The US’s ambitions build upon initiatives such as the CHIPS Act, which aims to accelerate the creation of a domestic semiconductor industry, and have been mirrored by China’s prioritisation of deeptech in R&D efforts.
Collaboration is possible — simply build on past successes
But saying that Europe cannot build a united deeptech ecosystem and strategy because of national divisions is no excuse. The region has demonstrated the ability to collaborate successfully in the past. Just take the example of prestigious research institutions like the European Organisation for Nuclear Research, CERN, which has drawn on pan-European talent and been able to attract the best and brightest from abroad.
“The fact that NATO had to create this fund also highlights the lack of a truly united and independent, VC-rooted effort to support deeptech in Europe”
Recent initiatives also indicate a willingness to collaborate in deeptech, such as the NATO fund. Launched to support deeptech research and development, particularly in defence, the fund has commitments from 22 countries. The fact that NATO had to create this fund also highlights the lack of a truly united and independent VC-rooted effort to support European deeptech. The fund is still hiring its senior management team; time will be the judge of its true impact.
Another positive development is the emergence of pan-European VC investment firms that don’t focus on just one nation or group of nations, though these are still few and far between.
Solutions to overcoming fragmentation
The question we should ask ourselves, though, is whether we want to accept that many deeptech startups will ultimately outgrow Europe and eye the US or NATO as their main scaleup partner on the world stage — or if our national governments can find the willingness to ignore historical tensions and develop a true pan-European deeptech strategy that supports these critical technology companies beyond their native borders.
From a financial perspective, especially for deeptech seed investors like my VC firm, it may not matter too much.

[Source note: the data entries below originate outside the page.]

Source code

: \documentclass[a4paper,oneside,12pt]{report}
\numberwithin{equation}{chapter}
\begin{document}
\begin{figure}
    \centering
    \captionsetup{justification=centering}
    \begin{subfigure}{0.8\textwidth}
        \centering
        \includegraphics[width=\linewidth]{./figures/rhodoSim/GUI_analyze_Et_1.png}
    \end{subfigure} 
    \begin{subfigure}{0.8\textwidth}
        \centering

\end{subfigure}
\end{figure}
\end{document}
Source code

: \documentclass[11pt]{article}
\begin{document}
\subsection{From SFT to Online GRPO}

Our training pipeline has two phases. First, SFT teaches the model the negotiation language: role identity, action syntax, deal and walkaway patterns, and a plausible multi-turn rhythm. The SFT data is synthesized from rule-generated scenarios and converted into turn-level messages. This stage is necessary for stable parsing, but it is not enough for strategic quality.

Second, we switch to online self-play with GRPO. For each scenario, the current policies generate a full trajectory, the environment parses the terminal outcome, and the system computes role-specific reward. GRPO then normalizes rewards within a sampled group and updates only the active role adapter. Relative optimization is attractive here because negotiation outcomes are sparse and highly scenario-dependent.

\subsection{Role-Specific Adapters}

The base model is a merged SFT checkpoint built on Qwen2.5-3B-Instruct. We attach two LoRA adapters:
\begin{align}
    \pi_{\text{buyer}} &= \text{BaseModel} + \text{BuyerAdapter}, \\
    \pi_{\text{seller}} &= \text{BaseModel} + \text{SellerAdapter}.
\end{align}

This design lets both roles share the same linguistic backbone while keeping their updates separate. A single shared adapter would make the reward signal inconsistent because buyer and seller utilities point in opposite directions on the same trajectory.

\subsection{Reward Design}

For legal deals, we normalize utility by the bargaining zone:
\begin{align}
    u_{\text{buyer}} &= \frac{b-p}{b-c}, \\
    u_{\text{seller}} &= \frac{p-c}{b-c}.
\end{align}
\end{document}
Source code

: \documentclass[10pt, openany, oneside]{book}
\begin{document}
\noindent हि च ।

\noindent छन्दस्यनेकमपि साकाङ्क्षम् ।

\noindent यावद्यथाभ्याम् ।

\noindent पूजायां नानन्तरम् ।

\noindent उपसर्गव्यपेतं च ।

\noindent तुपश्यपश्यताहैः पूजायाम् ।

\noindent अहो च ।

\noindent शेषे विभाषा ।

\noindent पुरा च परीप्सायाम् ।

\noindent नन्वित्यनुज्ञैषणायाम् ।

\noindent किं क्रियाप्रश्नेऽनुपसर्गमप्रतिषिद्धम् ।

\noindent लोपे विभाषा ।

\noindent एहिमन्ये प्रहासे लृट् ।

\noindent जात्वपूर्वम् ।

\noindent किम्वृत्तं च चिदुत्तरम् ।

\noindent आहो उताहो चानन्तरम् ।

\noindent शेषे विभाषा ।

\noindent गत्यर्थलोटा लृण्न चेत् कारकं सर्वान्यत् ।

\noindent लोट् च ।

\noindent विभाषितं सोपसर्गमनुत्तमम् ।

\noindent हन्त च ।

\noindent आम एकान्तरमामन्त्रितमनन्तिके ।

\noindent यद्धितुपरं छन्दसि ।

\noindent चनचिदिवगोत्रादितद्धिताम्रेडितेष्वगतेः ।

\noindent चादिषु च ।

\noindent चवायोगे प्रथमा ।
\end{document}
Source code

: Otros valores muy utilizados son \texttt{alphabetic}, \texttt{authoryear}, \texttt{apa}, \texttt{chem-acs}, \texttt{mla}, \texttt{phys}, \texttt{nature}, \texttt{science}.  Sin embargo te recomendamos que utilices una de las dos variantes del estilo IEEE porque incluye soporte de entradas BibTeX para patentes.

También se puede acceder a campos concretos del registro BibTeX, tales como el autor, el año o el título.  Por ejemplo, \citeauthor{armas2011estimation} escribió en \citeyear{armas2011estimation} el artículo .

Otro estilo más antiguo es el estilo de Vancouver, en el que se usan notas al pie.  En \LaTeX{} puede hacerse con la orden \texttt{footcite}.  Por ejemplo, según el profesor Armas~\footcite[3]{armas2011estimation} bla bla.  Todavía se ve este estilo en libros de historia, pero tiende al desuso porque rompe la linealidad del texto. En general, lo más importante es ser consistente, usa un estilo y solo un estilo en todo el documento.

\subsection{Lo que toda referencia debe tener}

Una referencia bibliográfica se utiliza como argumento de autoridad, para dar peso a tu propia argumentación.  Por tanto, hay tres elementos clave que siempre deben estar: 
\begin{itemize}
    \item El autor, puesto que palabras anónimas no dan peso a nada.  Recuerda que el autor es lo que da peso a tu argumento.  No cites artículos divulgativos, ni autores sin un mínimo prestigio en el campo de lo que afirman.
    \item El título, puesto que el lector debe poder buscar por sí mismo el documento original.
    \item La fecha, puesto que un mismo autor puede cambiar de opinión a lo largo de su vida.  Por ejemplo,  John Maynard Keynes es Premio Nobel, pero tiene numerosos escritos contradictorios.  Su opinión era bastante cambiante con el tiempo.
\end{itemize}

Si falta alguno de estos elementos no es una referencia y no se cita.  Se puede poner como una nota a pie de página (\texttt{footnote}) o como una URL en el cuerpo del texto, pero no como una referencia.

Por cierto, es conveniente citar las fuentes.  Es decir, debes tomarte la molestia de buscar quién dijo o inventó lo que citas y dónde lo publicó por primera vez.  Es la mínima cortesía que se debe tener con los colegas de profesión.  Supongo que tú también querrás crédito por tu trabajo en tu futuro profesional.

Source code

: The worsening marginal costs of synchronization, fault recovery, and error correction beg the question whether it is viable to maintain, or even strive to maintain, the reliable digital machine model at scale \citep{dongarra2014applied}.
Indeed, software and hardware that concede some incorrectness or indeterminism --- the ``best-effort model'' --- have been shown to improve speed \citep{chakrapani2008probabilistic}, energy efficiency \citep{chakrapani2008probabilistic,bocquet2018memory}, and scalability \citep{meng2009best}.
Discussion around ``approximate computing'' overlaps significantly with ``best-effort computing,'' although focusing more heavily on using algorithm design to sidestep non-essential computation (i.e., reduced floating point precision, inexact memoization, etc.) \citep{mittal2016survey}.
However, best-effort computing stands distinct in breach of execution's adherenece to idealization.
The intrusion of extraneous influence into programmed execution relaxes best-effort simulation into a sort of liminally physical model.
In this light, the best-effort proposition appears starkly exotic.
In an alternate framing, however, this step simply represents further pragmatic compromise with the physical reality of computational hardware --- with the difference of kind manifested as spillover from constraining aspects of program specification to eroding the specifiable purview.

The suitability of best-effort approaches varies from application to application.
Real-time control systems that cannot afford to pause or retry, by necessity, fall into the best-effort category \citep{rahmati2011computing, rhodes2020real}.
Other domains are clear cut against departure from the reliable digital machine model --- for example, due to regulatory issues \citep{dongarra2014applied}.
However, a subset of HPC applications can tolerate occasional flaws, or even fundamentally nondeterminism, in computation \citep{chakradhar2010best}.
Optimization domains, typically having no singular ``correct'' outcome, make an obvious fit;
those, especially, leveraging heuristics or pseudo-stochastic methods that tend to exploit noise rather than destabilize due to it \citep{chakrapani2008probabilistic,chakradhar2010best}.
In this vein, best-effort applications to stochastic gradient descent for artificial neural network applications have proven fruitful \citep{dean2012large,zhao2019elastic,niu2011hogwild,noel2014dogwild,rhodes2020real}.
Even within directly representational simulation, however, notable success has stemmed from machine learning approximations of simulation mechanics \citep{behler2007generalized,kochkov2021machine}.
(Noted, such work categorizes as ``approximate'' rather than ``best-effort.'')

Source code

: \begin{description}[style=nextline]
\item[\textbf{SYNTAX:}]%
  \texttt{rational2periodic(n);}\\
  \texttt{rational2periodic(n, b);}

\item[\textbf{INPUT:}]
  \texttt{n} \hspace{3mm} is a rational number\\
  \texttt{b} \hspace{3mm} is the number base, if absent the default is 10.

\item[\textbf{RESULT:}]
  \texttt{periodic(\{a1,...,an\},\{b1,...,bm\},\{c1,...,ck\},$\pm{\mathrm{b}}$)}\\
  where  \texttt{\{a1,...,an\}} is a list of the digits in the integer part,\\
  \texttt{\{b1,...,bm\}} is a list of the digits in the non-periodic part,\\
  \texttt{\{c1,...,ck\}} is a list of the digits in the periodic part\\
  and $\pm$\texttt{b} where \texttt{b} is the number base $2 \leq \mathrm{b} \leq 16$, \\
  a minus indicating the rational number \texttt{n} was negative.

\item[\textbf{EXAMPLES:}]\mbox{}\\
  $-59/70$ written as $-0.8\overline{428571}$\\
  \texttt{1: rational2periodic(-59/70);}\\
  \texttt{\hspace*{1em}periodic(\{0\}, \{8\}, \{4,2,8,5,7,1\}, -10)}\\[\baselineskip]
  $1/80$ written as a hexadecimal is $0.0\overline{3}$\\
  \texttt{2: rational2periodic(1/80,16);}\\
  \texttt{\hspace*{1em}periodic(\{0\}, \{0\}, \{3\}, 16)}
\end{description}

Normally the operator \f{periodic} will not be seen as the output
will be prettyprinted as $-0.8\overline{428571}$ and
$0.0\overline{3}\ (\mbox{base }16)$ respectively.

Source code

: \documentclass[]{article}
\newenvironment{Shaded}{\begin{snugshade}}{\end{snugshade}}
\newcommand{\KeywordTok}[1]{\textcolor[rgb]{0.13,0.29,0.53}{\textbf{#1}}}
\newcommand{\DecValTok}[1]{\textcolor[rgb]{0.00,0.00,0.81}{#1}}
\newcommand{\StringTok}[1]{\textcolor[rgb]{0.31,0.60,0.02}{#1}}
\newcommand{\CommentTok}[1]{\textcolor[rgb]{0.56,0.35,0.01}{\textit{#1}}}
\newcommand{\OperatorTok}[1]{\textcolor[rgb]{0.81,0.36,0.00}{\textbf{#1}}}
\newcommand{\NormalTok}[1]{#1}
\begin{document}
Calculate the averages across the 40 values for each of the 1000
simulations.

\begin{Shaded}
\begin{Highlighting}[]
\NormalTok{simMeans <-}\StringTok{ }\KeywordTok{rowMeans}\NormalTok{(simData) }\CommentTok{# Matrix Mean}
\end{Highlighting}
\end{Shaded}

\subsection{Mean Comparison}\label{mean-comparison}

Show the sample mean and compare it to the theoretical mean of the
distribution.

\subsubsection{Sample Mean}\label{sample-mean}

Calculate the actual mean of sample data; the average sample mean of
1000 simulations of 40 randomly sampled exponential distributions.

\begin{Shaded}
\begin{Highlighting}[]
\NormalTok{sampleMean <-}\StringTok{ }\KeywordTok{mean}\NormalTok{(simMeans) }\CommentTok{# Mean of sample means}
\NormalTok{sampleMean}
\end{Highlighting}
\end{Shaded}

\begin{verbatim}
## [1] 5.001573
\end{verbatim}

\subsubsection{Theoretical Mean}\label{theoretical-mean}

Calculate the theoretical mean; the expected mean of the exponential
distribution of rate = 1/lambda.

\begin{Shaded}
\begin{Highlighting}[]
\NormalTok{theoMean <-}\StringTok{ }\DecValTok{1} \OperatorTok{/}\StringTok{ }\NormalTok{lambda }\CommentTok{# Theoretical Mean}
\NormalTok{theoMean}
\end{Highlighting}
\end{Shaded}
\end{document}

The trend is clearly pointing to Europe being able to create successful deeptech companies. But as Europeans, the question of technology sovereignty should go beyond financial returns and include how we see our role on the de-globalising world’s stage.
“Europe needs to streamline its tangled web of regulations and priorities”
With that said, there are some solutions that Europe can start working on now.
First, encouraging pan-European investment firms can facilitate cooperation among nations by pooling resources and fostering cross-border collaboration. This is going to be challenging if most European funds are backed by the EIF, often with the addition of national government banks (if in the EU) or the British Business Bank (if British), and these LPs force their investees to deploy primarily in a given country or region.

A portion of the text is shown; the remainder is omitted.